[Source material Boundary: Start]

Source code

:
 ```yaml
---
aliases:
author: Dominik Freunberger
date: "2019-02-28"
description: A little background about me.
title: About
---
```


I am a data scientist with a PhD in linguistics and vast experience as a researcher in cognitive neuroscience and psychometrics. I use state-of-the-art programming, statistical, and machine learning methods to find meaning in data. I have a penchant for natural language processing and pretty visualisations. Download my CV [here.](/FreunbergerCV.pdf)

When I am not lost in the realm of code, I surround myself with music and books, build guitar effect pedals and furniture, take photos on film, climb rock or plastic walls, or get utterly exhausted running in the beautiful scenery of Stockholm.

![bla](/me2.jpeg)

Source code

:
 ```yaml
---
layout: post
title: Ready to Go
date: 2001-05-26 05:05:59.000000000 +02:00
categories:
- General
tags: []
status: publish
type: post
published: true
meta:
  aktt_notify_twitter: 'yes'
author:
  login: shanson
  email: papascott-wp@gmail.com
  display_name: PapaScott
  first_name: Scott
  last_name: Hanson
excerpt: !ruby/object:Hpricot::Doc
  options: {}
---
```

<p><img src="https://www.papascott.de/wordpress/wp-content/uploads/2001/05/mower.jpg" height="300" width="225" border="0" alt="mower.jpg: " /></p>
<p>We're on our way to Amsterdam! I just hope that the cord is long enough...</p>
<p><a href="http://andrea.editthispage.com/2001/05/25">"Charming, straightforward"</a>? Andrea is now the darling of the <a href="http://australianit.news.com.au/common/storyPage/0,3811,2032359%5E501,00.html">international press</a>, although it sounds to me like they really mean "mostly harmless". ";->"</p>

[Source material Boundary: End]

#### Exercise brief:
Set down all of the data above again, exactly.

#### Finished exercise:
Source code

:
 ```yaml
---
aliases:
author: Dominik Freunberger
date: "2019-02-28"
description: A little background about me.
title: About
---
```


I am a data scientist with a PhD in linguistics and vast experience as a researcher in cognitive neuroscience and psychometrics. I use state-of-the-art programming, statistical, and machine learning methods to find meaning in data. I have a penchant for natural language processing and pretty visualisations. Download my CV [here.](/FreunbergerCV.pdf)

When I am not lost in the realm of code, I surround myself with music and books, build guitar effect pedals and furniture, take photos on film, climb rock or plastic walls, or get utterly exhausted running in the beautiful scenery of Stockholm.

![bla](/me2.jpeg)

Source code

:
 ```yaml
---
layout: post
title: Ready to Go
date: 2001-05-26 05:05:59.000000000 +02:00
categories:
- General
tags: []
status: publish
type: post
published: true
meta:
  aktt_notify_twitter: 'yes'
author:
  login: shanson
  email: papascott-wp@gmail.com
  display_name: PapaScott
  first_name: Scott
  last_name: Hanson
excerpt: !ruby/object:Hpricot::Doc
  options: {}
---
```

<p><img src="https://www.papascott.de/wordpress/wp-content/uploads/2001/05/mower.jpg" height="300" width="225" border="0" alt="mower.jpg: " /></p>
<p>We're on our way to Amsterdam! I just hope that the cord is long enough...</p>
<p><a href="http://andrea.editthispage.com/2001/05/25">"Charming, straightforward"</a>? Andrea is now the darling of the <a href="http://australianit.news.com.au/common/storyPage/0,3811,2032359%5E501,00.html">international press</a>, although it sounds to me like they really mean "mostly harmless". ";->"</p>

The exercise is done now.